[Plain-text document sources]
◇ ◇ ◇ ◇ ◇

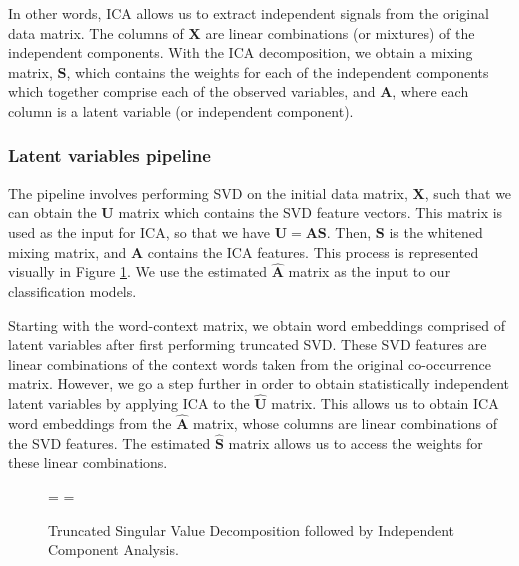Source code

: \documentclass{article}
\begin{document}
In other words, ICA allows us to extract independent signals from the
original data matrix. The columns of \(\mathbf{X}\) are linear
combinations (or mixtures) of the independent components. With the ICA
decomposition, we obtain a mixing matrix, \(\mathbf{S}\), which contains
the weights for each of the independent components which together
comprise each of the observed variables, and \(\mathbf{A}\), where each
column is a latent variable (or independent component).

\hypertarget{latent-variables-pipeline}{%
\subsubsection{Latent variables
pipeline}\label{latent-variables-pipeline}}

\label{sec:LVpipe} The pipeline involves performing SVD on the initial
data matrix, \(\mathbf{X}\), such that we can obtain the \(\mathbf{U}\)
matrix which contains the SVD feature vectors. This matrix is used as
the input for ICA, so that we have \(\mathbf{U = AS}\). Then,
\(\mathbf{S}\) is the whitened mixing matrix, and \(\mathbf{A}\)
contains the ICA features. This process is represented visually in
Figure \ref{fig:matdec}. We use the estimated \(\mathbf{\hat{A}}\)
matrix as the input to our classification models.

Starting with the word-context matrix, we obtain word embeddings
comprised of latent variables after first performing truncated SVD.
These SVD features are linear combinations of the context words taken
from the original co-occurrence matrix. However, we go a step further in
order to obtain statistically independent latent variables by applying
ICA to the \(\mathbf{\hat{U}}\) matrix. This allows us to obtain ICA
word embeddings from the \(\mathbf{\hat{A}}\) matrix, whose columns are
linear combinations of the SVD features. The estimated
\(\mathbf{\hat{S}}\) matrix allows us to access the weights for these
linear combinations.

\begin{figure}
  \centering
   = 
   
  \newline
  \newline
  \newline
   = 
   
  \caption{Truncated Singular Value Decomposition followed by Independent Component Analysis.}
  \label{fig:matdec}
\end{figure}
\end{document}
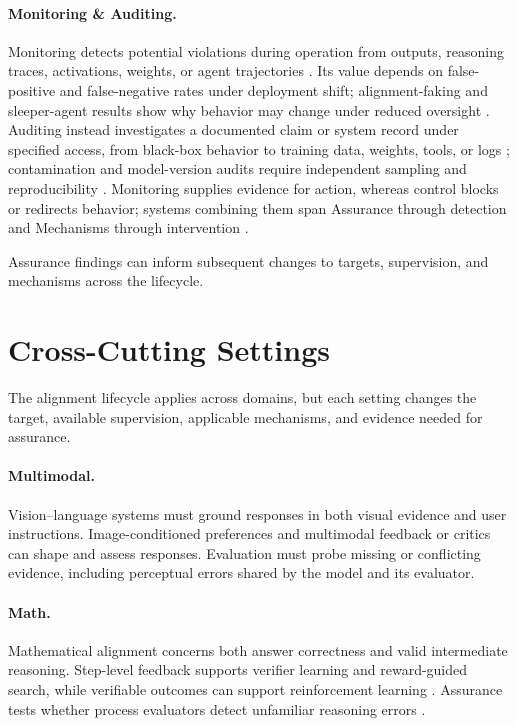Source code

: \documentclass[11pt]{article}
\begin{document}
\paragraph{Monitoring \& Auditing.}
Monitoring detects potential violations during operation from outputs, reasoning traces, activations, weights, or agent trajectories \citep{arnav2025cot,li2025streaming,zhong2026weights,feng2026benchmarking}. Its value depends on false-positive and false-negative rates under deployment shift; alignment-faking and sleeper-agent results show why behavior may change under reduced oversight \citep{greenblatt2025alignmentfaking,hubinger2024sleeper}. Auditing instead investigates a documented claim or system record under specified access, from black-box behavior to training data, weights, tools, or logs \citep{casper2024blackbox}; contamination and model-version audits require independent sampling and reproducibility \citep{oren2024contamination,richter2025auditing}. Monitoring supplies evidence for action, whereas control blocks or redirects behavior; systems combining them span Assurance through detection and Mechanisms through intervention \citep{greenblatt2024control}.

Assurance findings can inform subsequent changes to targets, supervision, and mechanisms across the lifecycle.






\section{Cross-Cutting Settings}
\label{sec:cross-cutting-settings}

The alignment lifecycle applies across domains, but each setting changes the target, available supervision, applicable mechanisms, and evidence needed for assurance.

\paragraph{Multimodal.}
Vision--language systems must ground responses in both visual evidence and user instructions. Image-conditioned preferences \citep{yu2024rlhfv,liu2024llavarlhf,zhang2025mmrlhf} and multimodal feedback or critics \citep{li2024vlfeedback,xiong2025llavacritic} can shape and assess responses. Evaluation must probe missing or conflicting evidence, including perceptual errors shared by the model and its evaluator.

\paragraph{Math.}
Mathematical alignment concerns both answer correctness and valid intermediate reasoning. Step-level feedback \citep{lightman2024verify,wang2024mathshepherd} supports verifier learning and reward-guided search, while verifiable outcomes can support reinforcement learning \citep{hosseini2024vstar,deepseek2025r1}. Assurance tests whether process evaluators detect unfamiliar reasoning errors \citep{song2025prmbench}.
\end{document}
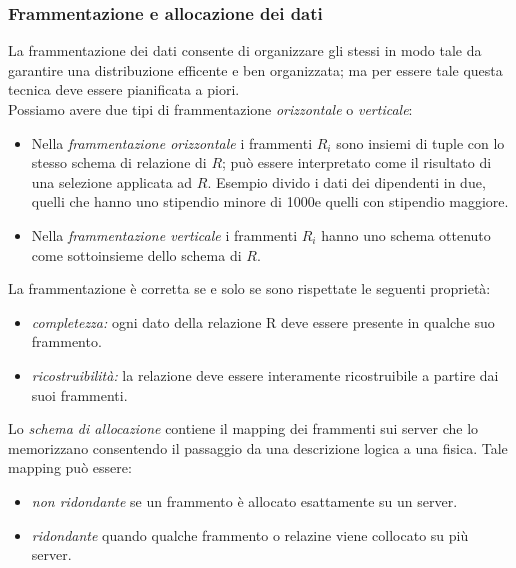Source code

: \subsubsection{Frammentazione e allocazione dei dati}
La frammentazione dei dati consente di organizzare gli stessi in modo tale da garantire una distribuzione efficente e ben organizzata; ma per essere tale questa tecnica deve essere pianificata a piori.\\
Possiamo avere due tipi di frammentazione \emph{orizzontale} o \emph{verticale}:
\begin{itemize}
\item Nella \emph{frammentazione orizzontale} i frammenti $R_i$ sono insiemi di tuple con lo stesso schema di relazione di $R$; può essere interpretato come il risultato di una selezione applicata ad $R$.
Esempio divido i dati dei dipendenti in due, quelli che hanno uno stipendio minore di 1000\EUR e quelli con stipendio maggiore.
\item Nella  \emph{frammentazione verticale} i frammenti $R_i$ hanno uno schema ottenuto come sottoinsieme dello schema di $R$.
\end{itemize}
La frammentazione è corretta se e solo se sono rispettate le seguenti proprietà:
\begin{itemize}
\item \emph{completezza:} ogni dato della relazione R deve essere presente in qualche suo frammento. 
\item  \emph{ricostruibilità:} la relazione deve essere interamente ricostruibile a partire dai suoi frammenti.
\end{itemize}
Lo \emph{schema di allocazione} contiene il mapping dei frammenti sui server che lo memorizzano consentendo il passaggio da una descrizione logica a una fisica.
Tale mapping può essere:
\begin{itemize}
\item \emph{non ridondante} se un frammento è allocato esattamente su un server.
\item \emph{ridondante} quando qualche frammento o relazine viene collocato su più server.
\end{itemize}

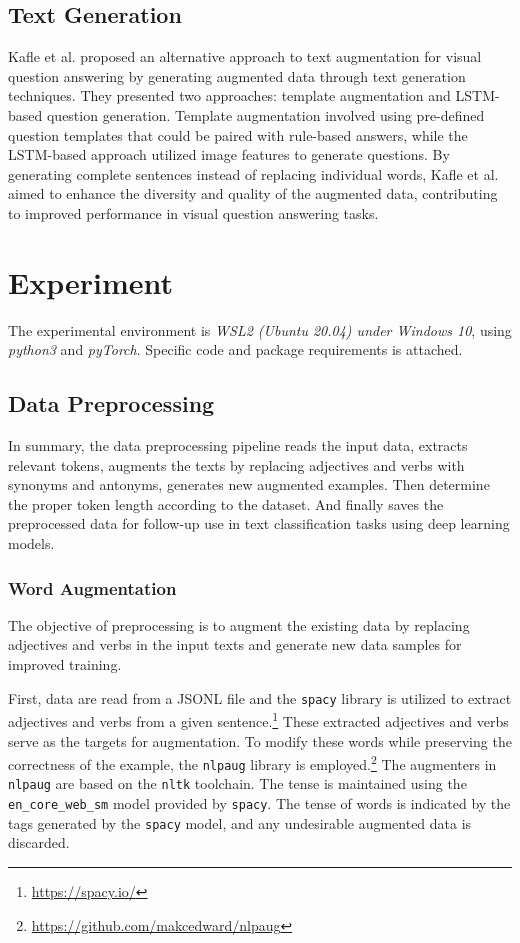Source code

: \documentclass[11pt]{article}
\begin{document}
\subsection{Text Generation}
Kafle et al. proposed an alternative approach to text augmentation for visual question answering by generating augmented data through text generation techniques.\cite{kafle2017data} They presented two approaches: template augmentation and LSTM-based question generation. Template augmentation involved using pre-defined question templates that could be paired with rule-based answers, while the LSTM-based approach utilized image features to generate questions. By generating complete sentences instead of replacing individual words, Kafle et al. aimed to enhance the diversity and quality of the augmented data, contributing to improved performance in visual question answering tasks.


\section{Experiment}

The experimental environment is \textit{WSL2 (Ubuntu 20.04) under Windows 10}, using \textit{python3} and \textit{pyTorch}. Specific code and package requirements is attached.

\subsection{Data Preprocessing}

In summary, the data preprocessing pipeline reads the input data, extracts relevant tokens, augments the texts by replacing adjectives and verbs with synonyms and antonyms, generates new augmented examples. Then determine the proper token length according to the dataset. And finally saves the preprocessed data for follow-up use in text classification tasks using deep learning models.

\subsubsection{Word Augmentation}
The objective of preprocessing is to augment the existing data by replacing adjectives and verbs in the input texts and generate new data samples for improved training.

First, data are read from a JSONL file and the \texttt{spacy} library is utilized to extract adjectives and verbs from a given sentence.\footnote{\url{https://spacy.io/}} These extracted adjectives and verbs serve as the targets for augmentation. To modify these words while preserving the correctness of the example, the \texttt{nlpaug} library is employed.\footnote{\url{https://github.com/makcedward/nlpaug}} The augmenters in \texttt{nlpaug} are based on the \texttt{nltk} toolchain. The tense is maintained using the \texttt{en\_core\_web\_sm} model provided by \texttt{spacy}. The tense of words is indicated by the tags generated by the \texttt{spacy} model, and any undesirable augmented data is discarded.
\end{document}
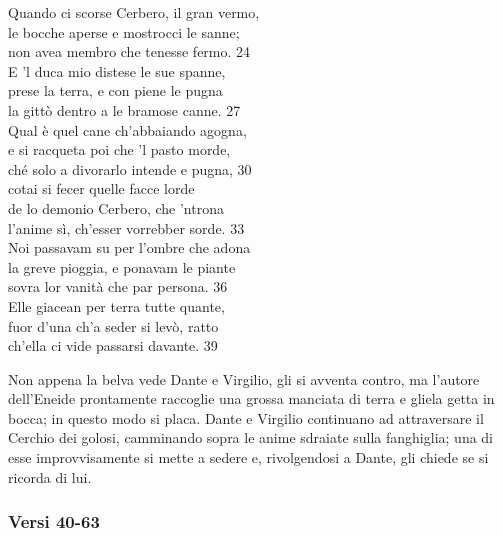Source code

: \documentclass[10pt,a4paper]{article}
\begin{document}
	\begin{estratto}
		Quando ci scorse Cerbero, il gran vermo,\\
		le bocche aperse e mostrocci le sanne;\\
		non avea membro che tenesse fermo.		24\\
		
		E ’l duca mio distese le sue spanne,\\
		prese la terra, e con piene le pugna\\
		la gittò dentro a le bramose canne.		27\\
		
		Qual è quel cane ch’abbaiando agogna,\\
		e si racqueta poi che ’l pasto morde,\\
		ché solo a divorarlo intende e pugna,		30\\
		
		cotai si fecer quelle facce lorde\\
		de lo demonio Cerbero, che ’ntrona\\
		l’anime sì, ch’esser vorrebber sorde.		33\\
		
		Noi passavam su per l’ombre che adona\\
		la greve pioggia, e ponavam le piante\\
		sovra lor vanità che par persona.		36\\
		
		Elle giacean per terra tutte quante,\\
		fuor d’una ch’a seder si levò, ratto\\
		ch’ella ci vide passarsi davante.		39\\
	\end{estratto}
	
	Non appena la belva vede Dante e Virgilio, gli si avventa contro, ma l’autore dell’Eneide prontamente raccoglie una grossa manciata di terra e gliela getta in bocca; in questo modo si placa. Dante e Virgilio continuano ad attraversare il Cerchio dei golosi, camminando sopra le anime sdraiate sulla fanghiglia; una di esse improvvisamente si mette a sedere e, rivolgendosi a Dante, gli chiede se si ricorda di lui.
	
	\subsubsection{Versi 40-63}
	
\end{document}
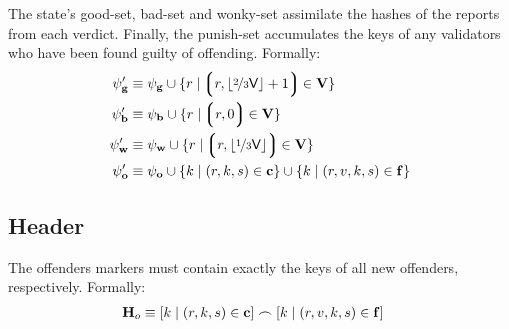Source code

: The state's good-set, bad-set and wonky-set assimilate the hashes of the reports from each verdict. Finally, the punish-set accumulates the keys of any validators who have been found guilty of offending. Formally:
\begin{align}
  \goodset' &\equiv \goodset \cup \{r \mid \tup{r, \floor{\nicefrac{2}{3}\mathsf{V}} + 1} \in \verdicts \} \\
  \badset' &\equiv \badset \cup \{r \mid \tup{r, 0} \in \verdicts \} \\
  \wonkyset' &\equiv \wonkyset \cup \{r \mid \tup{r, \floor{\nicefrac{1}{3}\mathsf{V}}} \in \verdicts \} \\
  \offenders' &\equiv \offenders \cup \{ k \mid (r, k, s) \in \xtculprits \}\cup \{ k \mid (r, v, k, s) \in \xtfaults \}
\end{align}

\subsection{Header}\label{sec:judgementmarker}

The offenders markers must contain exactly the keys of all new offenders, respectively. Formally:
\begin{align}
  \mathbf{H}_o &\equiv \sq{ k \mid (r, k, s) \in \xtculprits} \frown \sq{ k \mid (r, v, k, s) \in \xtfaults }
\end{align}
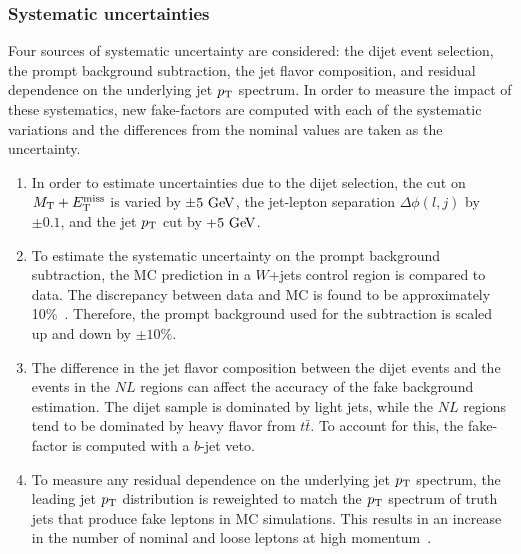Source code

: %
\subsubsection{Systematic uncertainties}\label{ssww13tev:ff_systematics}
Four sources of systematic uncertainty are considered: the dijet event selection, the prompt background subtraction, the jet flavor composition, and residual dependence on the underlying jet $p_{\mathrm{T}}$ spectrum.
In order to measure the impact of these systematics, new fake-factors are computed with each of the systematic variations and the differences from the nominal values are taken as the uncertainty.
\begin{enumerate}
\item In order to estimate uncertainties due to the dijet selection, the cut on $M_{\textrm{T}}+E_{\mathrm{T}}^{\mathrm{miss}}$ is varied by $\pm5\gev$, the jet-lepton separation $\Delta\phi(l,j)$ by $\pm 0.1$, and the jet $p_{\mathrm{T}}$ cut by $+5\gev$.
\item To estimate the systematic uncertainty on the prompt background subtraction, the MC prediction in a $W$+jets control region is compared to data.  The discrepancy between data and MC is found to be approximately 10\%~\cite{2018.ssww-13tev-atlas-support}.  Therefore, the prompt background used for the subtraction is scaled up and down by $\pm 10\%$.
\item The difference in the jet flavor composition between the dijet events and the events in the $NL$ regions can affect the accuracy of the fake background estimation.  The dijet sample is dominated by light jets, while the $NL$ regions tend to be dominated by heavy flavor from $t\bar{t}$.  To account for this, the fake-factor is computed with a $b$-jet veto.
\item To measure any residual dependence on the underlying jet $p_{\mathrm{T}}$ spectrum, the leading jet $p_{\mathrm{T}}$ distribution is reweighted to match the $p_{\mathrm{T}}$ spectrum of truth jets that produce fake leptons in MC simulations.  This results in an increase in the number of nominal and loose leptons at high momentum~\cite{2018.ssww-13tev-atlas-support}.
\end{enumerate}

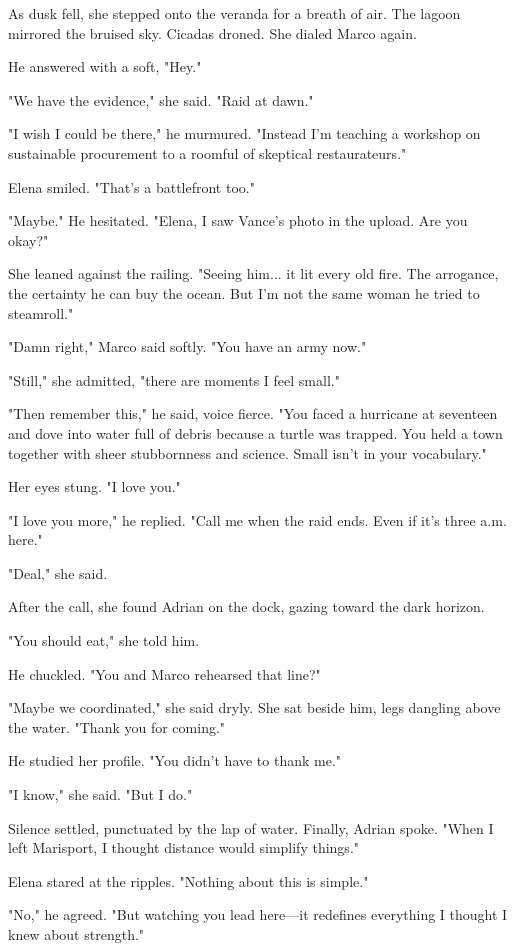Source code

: As dusk fell, she stepped onto the veranda for a breath of air. The lagoon mirrored the bruised sky. Cicadas droned. She dialed Marco again.

He answered with a soft, "Hey."

"We have the evidence," she said. "Raid at dawn."

"I wish I could be there," he murmured. "Instead I'm teaching a workshop on sustainable procurement to a roomful of skeptical restaurateurs."

Elena smiled. "That's a battlefront too."

"Maybe." He hesitated. "Elena, I saw Vance's photo in the upload. Are you okay?"

She leaned against the railing. "Seeing him... it lit every old fire. The arrogance, the certainty he can buy the ocean. But I'm not the same woman he tried to steamroll."

"Damn right," Marco said softly. "You have an army now."

"Still," she admitted, "there are moments I feel small."

"Then remember this," he said, voice fierce. "You faced a hurricane at seventeen and dove into water full of debris because a turtle was trapped. You held a town together with sheer stubbornness and science. Small isn't in your vocabulary."

Her eyes stung. "I love you."

"I love you more," he replied. "Call me when the raid ends. Even if it's three a.m. here."

"Deal," she said.

After the call, she found Adrian on the dock, gazing toward the dark horizon.

"You should eat," she told him.

He chuckled. "You and Marco rehearsed that line?"

"Maybe we coordinated," she said dryly. She sat beside him, legs dangling above the water. "Thank you for coming."

He studied her profile. "You didn't have to thank me."

"I know," she said. "But I do."

Silence settled, punctuated by the lap of water. Finally, Adrian spoke. "When I left Marisport, I thought distance would simplify things."

Elena stared at the ripples. "Nothing about this is simple."

"No," he agreed. "But watching you lead here—it redefines everything I thought I knew about strength."

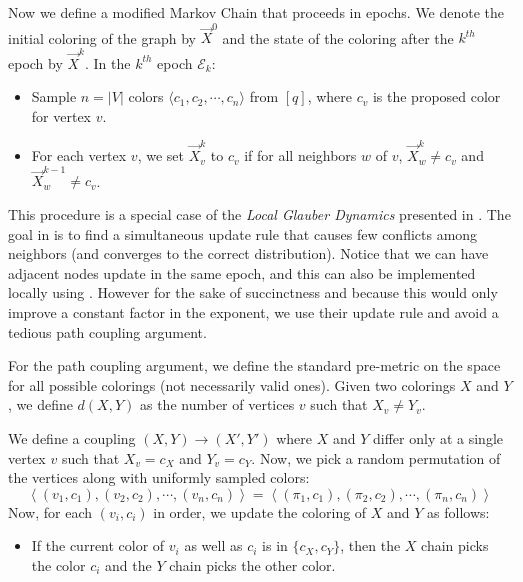 Now we define a modified Markov Chain that proceeds in epochs.
We denote the initial coloring of the graph by $\vec X^0$ and the state of the coloring after the $k^{th}$ epoch by $\vec X^k$.
In the $k^{th}$ epoch $\mathcal E_k$:
\begin{itemize}
    \item Sample $n = |V|$ colors $ \langle c_1, c_2,\cdots, c_n \rangle$ from $[q]$, where $c_v$ is the proposed color for vertex $v$.
    \item For each vertex $v$, we set $\vec X^k_v$ to $c_v$ if for all neighbors $w$ of $v$, $\vec X^k_w\not=c_v$ and $\vec X^{k-1}_w\not=c_v$.
\end{itemize}

This procedure is a special case of the \emph{Local Glauber Dynamics} presented in \cite{mohsen}.
The goal in \cite{mohsen} is to find a simultaneous update rule that causes few conflicts among neighbors (and converges to the correct distribution).
Notice that we can have adjacent nodes update in the same epoch, and this can also be implemented locally using .
However for the sake of succinctness and because this would only improve a constant factor in the exponent,
we use their update rule and avoid a tedious path coupling argument.

For the path coupling argument, we define the standard pre-metric on the space for all possible colorings (not necessarily valid ones).
Given two colorings $X$ and $Y$, we define $d(X,Y)$ as the number of vertices $v$ such that $X_v\not= Y_v$.

We define a coupling $(X,Y)\rightarrow(X',Y')$ where $X$ and $Y$ differ only at a single vertex $v$ such that $X_v = c_X$ and $Y_v = c_Y$.
Now, we pick a random permutation of the vertices along with uniformly sampled colors:
\[
\left\langle (v_1, c_1), (v_2, c_2), \cdots, (v_n, c_n)\right\rangle
= \left\langle (\pi_1, c_1), (\pi_2, c_2), \cdots, (\pi_n, c_n)\right\rangle
\]
Now, for each $(v_i, c_i)$ in order, we update the coloring of $X$ and $Y$ as follows:
\begin{itemize}
    \item If the current color of $v_i$ as well as $c_i$ is in $\{c_X,c_Y\}$,
    then the $X$ chain picks the color $c_i$ and the $Y$ chain picks the other color.
\end{itemize}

◇ ◇ ◇ ◇ ◇

* **What is being asked**
Your task is to gather all lines from the entries above that hold the word "coupling".

* **Response box**
we use their update rule and avoid a tedious path coupling argument.
For the path coupling argument, we define the standard pre-metric on the space for all possible colorings (not necessarily valid ones).
We define a coupling $(X,Y)\rightarrow(X',Y')$ where $X$ and $Y$ differ only at a single vertex $v$ such that $X_v = c_X$ and $Y_v = c_Y$.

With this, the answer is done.